We can’t just show up at people’s doors around election time and expect that one brief conversation will convince them to vote. This is about building relationships, and deepening people’s understanding of why things are the way they are and what we need to do to change it. It’s about breaking people out of an individualistic mentality and helping them see they’re not alone.

The status quo and the people who benefit from it count on low voter turnout. If they didn’t think voting was a threat to their power, they wouldn’t be trying to pass voter-restriction laws throughout the country. Changing the electorate and increasing voter participation are our keys to upending the status quo. But we know it won’t happen overnight. This slow, but steady year-round process is how we will change things over the long haul.

It’s Awkward at First

Canvassing and phone banking still make me feel nervous, and many of our members feel the same way. I worry that I am bothering someone, that I’m “breaking the rules” by ringing the buzzers at an apartment building, then starting at the top and knocking on every door.

I worry that I’m invading people’s sense of privacy. Most people do, because we’re socialized to feel this way. And feeling this way means we maintain the status quo. It means neighbors don’t talk or listen to one another. It means we don’t get to know each other, and lose opportunities to build deep relationships.

Every time I canvass, I feel these feels. I deal with it by reminding myself why canvassing and voter engagement is so critical to my long-term ability to be free – to feel safe as a woman, to know that my voice is valued, to live free of worry about getting my children into a ‘good school’ or how I will pay for college or what condition the planet will be in by the time I have grandchildren, to live in a world where my values are not violated on a daily basis.

The fear of giving up and ceding my power to create change far outweighs the discomfort of knocking on a stranger’s door.

Every Time I Feel Good

One woman I met barely opened her door a crack. But once we got her talking by asking ‘why’ and ‘how does that affect you,’ she opened her door, and we talked for longer. She is a retired hospice nurse. She is involved in a local neighborhood-police organization, because that was the only way she knew to get involved in her neighborhood. She and I are meeting for coffee this week to talk more.

Another pair of canvassers met a man who was spewing Fox News rhetoric at them. They didn’t shame him; they heard him out, and asked why he felt the way he did. Eventually, he mentioned that he lives with mental illness. They asked him about his experience and he expressed how lonely and isolated and stigmatized he feels.
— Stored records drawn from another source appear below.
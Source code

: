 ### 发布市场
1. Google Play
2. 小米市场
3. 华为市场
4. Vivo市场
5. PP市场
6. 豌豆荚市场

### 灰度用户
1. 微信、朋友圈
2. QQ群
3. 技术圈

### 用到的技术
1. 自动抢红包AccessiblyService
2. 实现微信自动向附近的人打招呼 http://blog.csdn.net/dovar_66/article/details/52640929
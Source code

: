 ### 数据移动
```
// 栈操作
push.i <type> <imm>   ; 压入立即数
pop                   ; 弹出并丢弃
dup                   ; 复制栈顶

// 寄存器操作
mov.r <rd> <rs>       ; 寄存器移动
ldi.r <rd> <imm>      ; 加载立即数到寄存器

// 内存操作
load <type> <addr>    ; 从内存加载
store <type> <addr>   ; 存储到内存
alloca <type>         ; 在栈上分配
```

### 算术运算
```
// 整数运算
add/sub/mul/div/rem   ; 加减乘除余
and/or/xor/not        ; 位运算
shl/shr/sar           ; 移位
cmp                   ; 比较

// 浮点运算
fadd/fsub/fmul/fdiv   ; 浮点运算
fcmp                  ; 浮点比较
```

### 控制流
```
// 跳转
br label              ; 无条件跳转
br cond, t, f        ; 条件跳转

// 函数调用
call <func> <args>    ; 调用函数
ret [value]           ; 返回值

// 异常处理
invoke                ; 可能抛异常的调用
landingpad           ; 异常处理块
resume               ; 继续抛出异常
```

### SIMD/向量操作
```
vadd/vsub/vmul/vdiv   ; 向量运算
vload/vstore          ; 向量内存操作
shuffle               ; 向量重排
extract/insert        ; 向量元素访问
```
His guard went down when the two canvassers connected with him based on their own experiences. His worldview probably didn’t change through that one conversation, but he probably feels a little less alone. We will continue to engage him so he knows he’s not alone, and share our understanding of why things are the way they are.

The Time Is Now

We’ll be out knocking again in March, then again every month between now and November, because there’s a lot at stake. In Chicago, and all across this country, we have big elections in 2018, 2019, and 2020. So it’s now or never for us to be out there engaging our neighbors and doing the long-term work to engage new constituencies of voters.
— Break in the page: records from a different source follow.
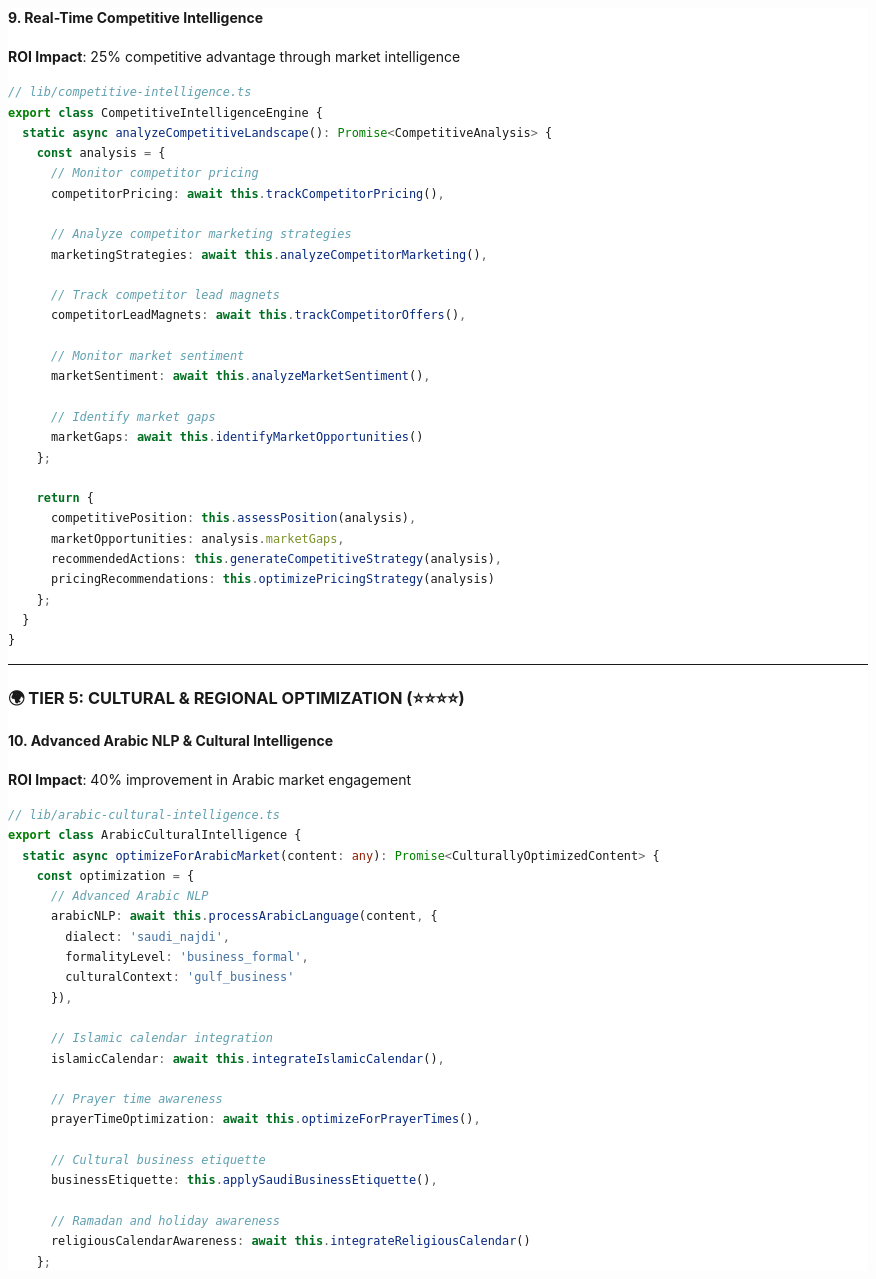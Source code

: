 #### **9. Real-Time Competitive Intelligence**
**ROI Impact**: 25% competitive advantage through market intelligence

```typescript
// lib/competitive-intelligence.ts
export class CompetitiveIntelligenceEngine {
  static async analyzeCompetitiveLandscape(): Promise<CompetitiveAnalysis> {
    const analysis = {
      // Monitor competitor pricing
      competitorPricing: await this.trackCompetitorPricing(),
      
      // Analyze competitor marketing strategies
      marketingStrategies: await this.analyzeCompetitorMarketing(),
      
      // Track competitor lead magnets
      competitorLeadMagnets: await this.trackCompetitorOffers(),
      
      // Monitor market sentiment
      marketSentiment: await this.analyzeMarketSentiment(),
      
      // Identify market gaps
      marketGaps: await this.identifyMarketOpportunities()
    };

    return {
      competitivePosition: this.assessPosition(analysis),
      marketOpportunities: analysis.marketGaps,
      recommendedActions: this.generateCompetitiveStrategy(analysis),
      pricingRecommendations: this.optimizePricingStrategy(analysis)
    };
  }
}
```

---

### **🌍 TIER 5: CULTURAL & REGIONAL OPTIMIZATION (⭐⭐⭐⭐)**

#### **10. Advanced Arabic NLP & Cultural Intelligence**
**ROI Impact**: 40% improvement in Arabic market engagement

```typescript
// lib/arabic-cultural-intelligence.ts
export class ArabicCulturalIntelligence {
  static async optimizeForArabicMarket(content: any): Promise<CulturallyOptimizedContent> {
    const optimization = {
      // Advanced Arabic NLP
      arabicNLP: await this.processArabicLanguage(content, {
        dialect: 'saudi_najdi',
        formalityLevel: 'business_formal',
        culturalContext: 'gulf_business'
      }),
      
      // Islamic calendar integration
      islamicCalendar: await this.integrateIslamicCalendar(),
      
      // Prayer time awareness
      prayerTimeOptimization: await this.optimizeForPrayerTimes(),
      
      // Cultural business etiquette
      businessEtiquette: this.applySaudiBusinessEtiquette(),
      
      // Ramadan and holiday awareness
      religiousCalendarAwareness: await this.integrateReligiousCalendar()
    };
```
We had just 34 percent turnout in our last general municipal election, in 2015. In all of Illinois, turnout was under 49 percent for our last governor’s race.

I know skepticism about politics runs deep. And it is deep for good reason. Corruption in Chicago is real. And all too often, we feel like we’re voting between the lesser of two evils. But the more people stay home and don’t participate, the less accountable people in office feel to the electorate and the more accountable they feel to the billionaire class that bankrolls their campaigns.

We are the people we’ve been waiting for. We are the people our neighbors have been waiting for. So join a #ProtesttoPower canvass near you: it’s the best tool we have to create the organizing fish – to organize all the little fish (that’s you and me) to work together and chase away the big sharks.